= Exercise requirements =
Repeat every record exactly as written, but leave out the pictures.

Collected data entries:
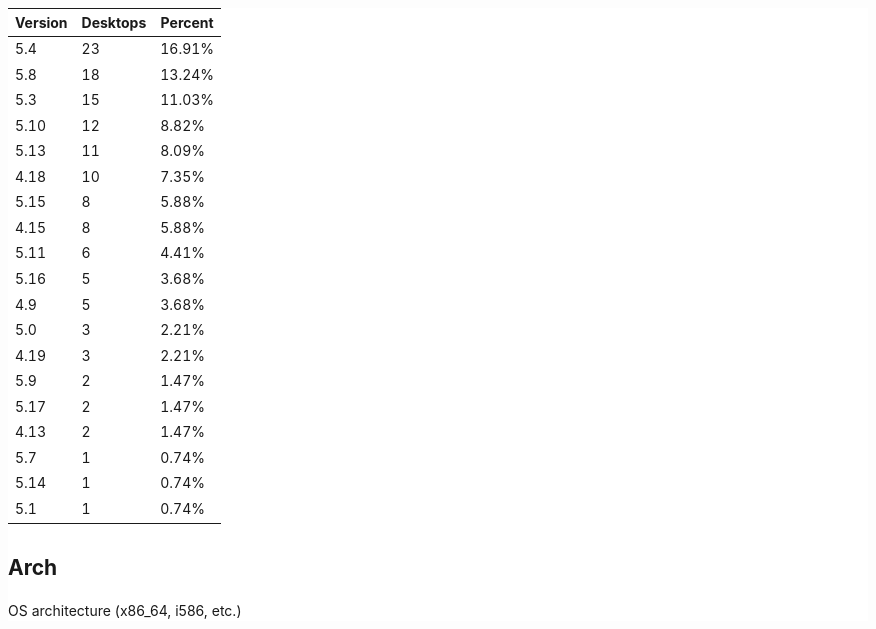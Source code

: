 
| Version | Desktops | Percent |
|---------|----------|---------|
| 5.4     | 23       | 16.91%  |
| 5.8     | 18       | 13.24%  |
| 5.3     | 15       | 11.03%  |
| 5.10    | 12       | 8.82%   |
| 5.13    | 11       | 8.09%   |
| 4.18    | 10       | 7.35%   |
| 5.15    | 8        | 5.88%   |
| 4.15    | 8        | 5.88%   |
| 5.11    | 6        | 4.41%   |
| 5.16    | 5        | 3.68%   |
| 4.9     | 5        | 3.68%   |
| 5.0     | 3        | 2.21%   |
| 4.19    | 3        | 2.21%   |
| 5.9     | 2        | 1.47%   |
| 5.17    | 2        | 1.47%   |
| 4.13    | 2        | 1.47%   |
| 5.7     | 1        | 0.74%   |
| 5.14    | 1        | 0.74%   |
| 5.1     | 1        | 0.74%   |

Arch
----

OS architecture (x86_64, i586, etc.)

= The completed task =
Source code

: 
| Version | Desktops | Percent |
|---------|----------|---------|
| 5.4     | 23       | 16.91%  |
| 5.8     | 18       | 13.24%  |
| 5.3     | 15       | 11.03%  |
| 5.10    | 12       | 8.82%   |
| 5.13    | 11       | 8.09%   |
| 4.18    | 10       | 7.35%   |
| 5.15    | 8        | 5.88%   |
| 4.15    | 8        | 5.88%   |
| 5.11    | 6        | 4.41%   |
| 5.16    | 5        | 3.68%   |
| 4.9     | 5        | 3.68%   |
| 5.0     | 3        | 2.21%   |
| 4.19    | 3        | 2.21%   |
| 5.9     | 2        | 1.47%   |
| 5.17    | 2        | 1.47%   |
| 4.13    | 2        | 1.47%   |
| 5.7     | 1        | 0.74%   |
| 5.14    | 1        | 0.74%   |
| 5.1     | 1        | 0.74%   |

Arch
----

OS architecture (x86_64, i586, etc.)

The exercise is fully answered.